Rogerio Bontorin: Rogerio Bontorin did a great job in using his strength on the mat in his flyweight matchup against Brandon Royval, but he didn’t do enough to pursue damage or submissions while he had control on the mat. That, and the fact that Royval was better at the stand up game, cost him the decision.
I think this should be a learning experience for Bontorin. Had he been more aggressive in looking to do damage on the mat instead of controlling position, he might have earned the win.

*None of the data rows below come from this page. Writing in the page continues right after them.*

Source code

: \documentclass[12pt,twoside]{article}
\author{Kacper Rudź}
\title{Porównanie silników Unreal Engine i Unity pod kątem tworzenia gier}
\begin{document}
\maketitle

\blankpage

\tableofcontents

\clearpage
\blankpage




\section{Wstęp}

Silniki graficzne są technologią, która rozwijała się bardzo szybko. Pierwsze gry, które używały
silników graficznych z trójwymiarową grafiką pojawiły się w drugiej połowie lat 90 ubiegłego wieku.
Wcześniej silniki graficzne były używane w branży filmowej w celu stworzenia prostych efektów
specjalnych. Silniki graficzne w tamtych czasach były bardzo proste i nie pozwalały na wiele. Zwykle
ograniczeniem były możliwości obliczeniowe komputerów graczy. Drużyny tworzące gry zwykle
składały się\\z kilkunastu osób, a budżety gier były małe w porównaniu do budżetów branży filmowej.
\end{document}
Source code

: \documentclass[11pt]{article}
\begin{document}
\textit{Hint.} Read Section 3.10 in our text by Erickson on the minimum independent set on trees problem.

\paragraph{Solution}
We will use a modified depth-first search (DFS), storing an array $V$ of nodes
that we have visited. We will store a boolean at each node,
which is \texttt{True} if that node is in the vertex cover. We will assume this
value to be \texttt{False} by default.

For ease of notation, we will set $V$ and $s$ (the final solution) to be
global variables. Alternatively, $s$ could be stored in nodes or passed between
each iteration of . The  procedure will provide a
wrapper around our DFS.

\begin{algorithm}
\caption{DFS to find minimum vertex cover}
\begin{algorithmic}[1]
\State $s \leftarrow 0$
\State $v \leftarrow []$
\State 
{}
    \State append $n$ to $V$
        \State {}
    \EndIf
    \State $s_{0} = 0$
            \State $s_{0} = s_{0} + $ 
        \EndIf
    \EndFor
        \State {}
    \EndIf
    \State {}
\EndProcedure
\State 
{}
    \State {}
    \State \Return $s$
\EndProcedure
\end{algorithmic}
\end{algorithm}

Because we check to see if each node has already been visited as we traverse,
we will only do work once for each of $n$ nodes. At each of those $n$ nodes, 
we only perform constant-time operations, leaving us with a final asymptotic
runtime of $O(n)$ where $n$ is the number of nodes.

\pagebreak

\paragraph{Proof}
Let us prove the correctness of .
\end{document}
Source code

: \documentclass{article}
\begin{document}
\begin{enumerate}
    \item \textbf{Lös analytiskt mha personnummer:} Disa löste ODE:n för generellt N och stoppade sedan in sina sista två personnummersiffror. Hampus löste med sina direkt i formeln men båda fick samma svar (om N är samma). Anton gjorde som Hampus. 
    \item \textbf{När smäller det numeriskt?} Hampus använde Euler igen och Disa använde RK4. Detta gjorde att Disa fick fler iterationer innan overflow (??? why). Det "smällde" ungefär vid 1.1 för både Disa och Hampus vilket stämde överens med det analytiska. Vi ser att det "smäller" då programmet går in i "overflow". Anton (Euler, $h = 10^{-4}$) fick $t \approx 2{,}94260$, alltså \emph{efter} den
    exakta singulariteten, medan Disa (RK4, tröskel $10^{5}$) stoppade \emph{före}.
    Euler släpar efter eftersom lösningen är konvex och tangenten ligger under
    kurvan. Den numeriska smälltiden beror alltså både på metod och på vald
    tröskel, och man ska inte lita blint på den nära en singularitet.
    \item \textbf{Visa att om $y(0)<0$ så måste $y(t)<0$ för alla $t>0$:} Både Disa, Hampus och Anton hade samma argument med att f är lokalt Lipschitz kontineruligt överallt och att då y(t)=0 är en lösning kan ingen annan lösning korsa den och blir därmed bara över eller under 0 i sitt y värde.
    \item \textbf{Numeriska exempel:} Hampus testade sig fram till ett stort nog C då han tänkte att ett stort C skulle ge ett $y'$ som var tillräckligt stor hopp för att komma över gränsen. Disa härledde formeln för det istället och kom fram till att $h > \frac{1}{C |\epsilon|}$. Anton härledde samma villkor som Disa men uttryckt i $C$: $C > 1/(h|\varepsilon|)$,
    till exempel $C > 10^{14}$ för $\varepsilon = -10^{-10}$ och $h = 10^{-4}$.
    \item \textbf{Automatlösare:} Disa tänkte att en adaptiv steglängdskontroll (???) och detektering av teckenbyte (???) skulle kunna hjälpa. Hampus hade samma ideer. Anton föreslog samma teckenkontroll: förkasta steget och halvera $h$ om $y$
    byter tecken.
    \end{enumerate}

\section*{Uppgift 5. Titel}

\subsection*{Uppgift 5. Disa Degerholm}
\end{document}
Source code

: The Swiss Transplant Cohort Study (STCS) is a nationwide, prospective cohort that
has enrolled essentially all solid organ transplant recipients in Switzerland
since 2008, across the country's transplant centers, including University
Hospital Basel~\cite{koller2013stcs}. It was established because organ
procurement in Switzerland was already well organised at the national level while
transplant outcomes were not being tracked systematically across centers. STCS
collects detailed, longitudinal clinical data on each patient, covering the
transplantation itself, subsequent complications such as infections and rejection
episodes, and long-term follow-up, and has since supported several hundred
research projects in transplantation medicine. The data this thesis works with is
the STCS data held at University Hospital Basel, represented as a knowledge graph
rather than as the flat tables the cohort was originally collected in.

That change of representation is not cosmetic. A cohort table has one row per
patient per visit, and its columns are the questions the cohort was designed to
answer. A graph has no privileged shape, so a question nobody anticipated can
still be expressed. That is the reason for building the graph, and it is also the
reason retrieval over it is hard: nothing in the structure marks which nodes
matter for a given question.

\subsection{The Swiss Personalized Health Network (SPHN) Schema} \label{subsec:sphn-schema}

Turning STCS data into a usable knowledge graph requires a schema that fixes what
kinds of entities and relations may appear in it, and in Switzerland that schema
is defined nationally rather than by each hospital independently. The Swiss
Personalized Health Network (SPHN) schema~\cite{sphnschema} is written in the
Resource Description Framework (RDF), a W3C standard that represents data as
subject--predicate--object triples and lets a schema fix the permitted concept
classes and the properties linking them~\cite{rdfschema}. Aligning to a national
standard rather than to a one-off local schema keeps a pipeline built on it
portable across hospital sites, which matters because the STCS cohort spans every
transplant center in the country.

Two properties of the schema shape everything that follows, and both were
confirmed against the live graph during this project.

Dakota Bush: Dakota Bush had a good game plan for his fight opposite Viacheslav Borshchev. That plan was, as UFC commentator Michael Bisping said, was to be “all the way out or all the way in.” He did well with that plan in Round 1. In Round 2, he found himself against the fence and in the range of Borshchev and that cost him the fight when Borshchev put him down and out with a nasty body shot.
Joanderson Brito: Joanderson Brito was incredibly aggressive in his fight against Bill Algeo. He pushed the pace and put pressure on his opponent, but his fight IQ and his cardio failed him in his UFC debut. Brito seems to have talent, but he needs to fight smarter and work on his cardio if he wants to succeed at the next level. I’ll be interested to see if he makes any changes heading into his next outing.
UFC commentators: The lack of MMA scoring knowledge is frustrating from the UFC commentators. The information on proper scoring is out there for them to absorb, but several of the commentators — at UFC Vegas 46 it was Dominick Cruz — seem to be willingly ignorant of the scoring criteria. More than once Cruz wondered how the output of one fighter would come into play in the scoring. The answer is — it wouldn’t. Striking volume is not a part of the scoring criteria.
The UFC and ESPN should care about how the commentators fail in this part of their job.
Bill Algeo: Bill Algeo got a win on Saturday night, but his lack of striking defense made things closer than they should have been against Joanderson Brito. Algeo backed up on a straight line and kept his hands down throughout the featherweight fight and he got hit a lot more than he needed to on his way to the decision win. Algeo needs to be much better defensively if he wants to move forward in the featherweight division.